O empenho e a motivação de Moreno em esclarecer os fatos aumentaram mais ainda. Fez um trabalhado investigativo particular, já que não podia contar com o pessoal da revista. Em uma viagem de trabalho aos Estados Unidos, secretamente, aproveitou para conversar com os personagens que Relotius citara na entrevista como tendo sido seus entrevistados. Procurou Tim Foley e Chris Maloof, supostos entrevistados por Relotius. Mostrou-lhe fotos dele. Os dois revelaram que nunca haviam estado com Relotius antes.
Moreno gravou esses depoimentos em vídeos, levou-os para a Alemanha e mostrou-os aos diretores da revista. Relotius usou como argumento o fato de que fazia reportagens sobre atividades ilegais e que milicianos, ou qualquer outro entrevistado que fossem citados nelas, jamais reconheceriam em vídeo que havia cometido tais atividades. Fazia sentido. E mais uma vez foi a palavra de Relotius contra a de Moreno.
Moreno, entretanto, não desistiu. Continuou suas investigações com afinco. As luzes sobre as trevas, porém, haveriam de aparecer. Acreditava ele. E apareceram. Em 03 de dezembro, a revista recebeu um e-mail de uma mulher chamada Janete. Ela era assessora de um grupo de vigilantes que Relotius dizia ter acompanhado e questionava como era possível que o repórter tivesse escrito uma reportagem citando-os sem que ao menos tivesse estado lá.

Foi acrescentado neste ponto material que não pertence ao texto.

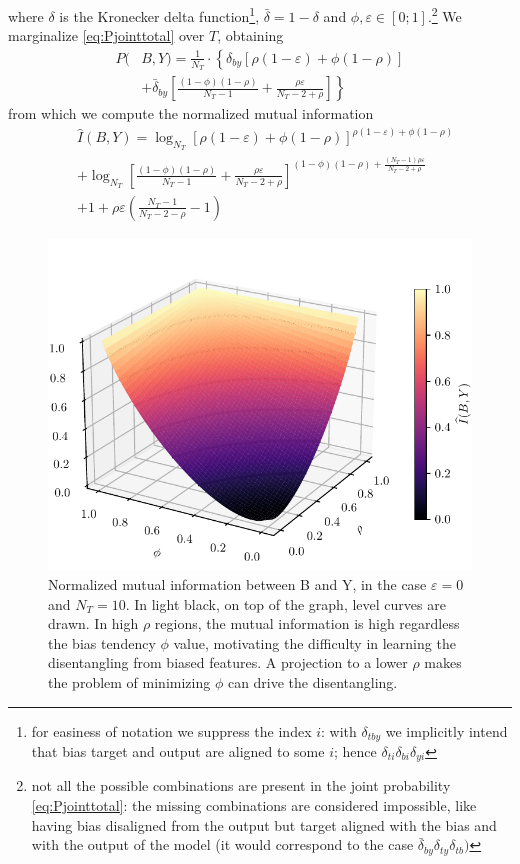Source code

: where $\delta$ is the Kronecker delta function\footnote{for easiness of notation we suppress the index $i$: with $\delta_{tby}$ we implicitly intend that bias target and output are aligned to some $i$; hence $\delta_{ti}\delta_{bi}\delta_{yi}$}, $\bar{\delta}=1-\delta$ and $\phi,\varepsilon\in[0; 1]$.\footnote{not all the possible combinations are present in the joint probability \eqref{eq:Pjointtotal}: the missing combinations are  considered impossible, like having bias disaligned from the output but target aligned with the bias and with the output of the model (it would correspond to the case $\bar{\delta}_{by}\delta_{ty}\delta_{tb})$} We marginalize \eqref{eq:Pjointtotal} over $T$, obtaining
\begin{align}
	P(&B,Y) = \frac{1}{N_T} \cdot \left\{\delta_{by} [\rho (1 - \varepsilon) + \phi(1-\rho)] \right .\nonumber\\
	&\left .+ \bar{\delta}_{by}\left [\frac{(1-\phi)(1-\rho)}{N_T-1} + \frac{\rho\varepsilon}{N_T-2+\rho}\right ]\right\}
	\label{eq:joint_bz}
\end{align}
from which we compute the normalized mutual information
\begin{align}
    &\widehat{I}(B, Y) = \log_{N_T}\left[\rho (1 - \varepsilon) + \phi(1-\rho)\right]^{\rho (1 - \varepsilon)+ \phi(1-\rho)}\nonumber\\
    &+ \log_{N_T} \left [\frac{(1-\phi)(1-\rho)}{N_T-1} + \frac{\rho\varepsilon}{N_T-2+\rho}\right ]^{(1-\phi)(1-\rho) + \frac{(N_T-1)\rho\varepsilon}{N_T-2+\rho}}\nonumber\\
    &+ 1 + \rho\varepsilon \left(\frac{N_T-1}{N_T-2-\rho} -1 \right)\label{eq:MIcool}
\end{align}
\begin{figure}
    \centering
    \includegraphics[width=1.0\columnwidth,trim={0 0 0 30},clip]{img/MI_YZ_full.pdf}
    \caption{Normalized mutual information between B and Y, in the case $\varepsilon=0$ and $N_T=10$. In light black, on top of the graph, level curves are drawn. In high $\rho$ regions, the mutual information is high regardless the bias tendency $\phi$ value, motivating the difficulty in learning the disentangling from biased features. A projection to a lower $\rho$ makes the problem of minimizing $\phi$ can drive the disentangling.}
    \label{fig:MI_YZ}
\end{figure}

A partir daí, Moreno convenceu os diretores da revista para que checassem dados de reportagens feitas por Relotius, e descobriram que Moreno era quem estava com a verdade. O castelo de fantasias de Claas Relotius havia desabado.
Em 22 de dezembro a Der Spiegel publicou uma reportagem em um número especial que dedicava 23 páginas ao assunto. Nessas páginas a revista admitia que seu repórter premiado, Class Relotius era, na verdade, um impostor. A revista o demitiu.
Quanto a Moreno, depois de noites sem dormir ele, finalmente, provou que vale a pena lutar pela verdade e pelos princípios do bom jornalismo. Fosse ele também impostor teria ficado de braços cruzados apenas colhendo os falsos louros da vitória. O fato é que o poder de persuasão de Class Relotius era muito grande. Tanto que muitas das 60 reportagens que fez para a Der Spiegel eram falsas e ninguém na lendária publicação alemã percebeu. Até mesmo Moreno teria sido enganado se tivesse no círculo de pessoas próximas de Relotius.  Ele mesmo admite que pensou em retroceder por não acreditar que uma pessoa como Class Relotius pudesse cometer uma fraude tão grande, dentro de uma revista tão poderosa. Mas as evidencias falaram mais alto.

* Este texto foi baseado na reportagem “O escândalo da 'Der Spiegel’: parem as máquinas, é tudo mentira”, de autoria de Ana Carbajosa, publicado no jornal El País Brasil, em 18 de fevereiro de 2019.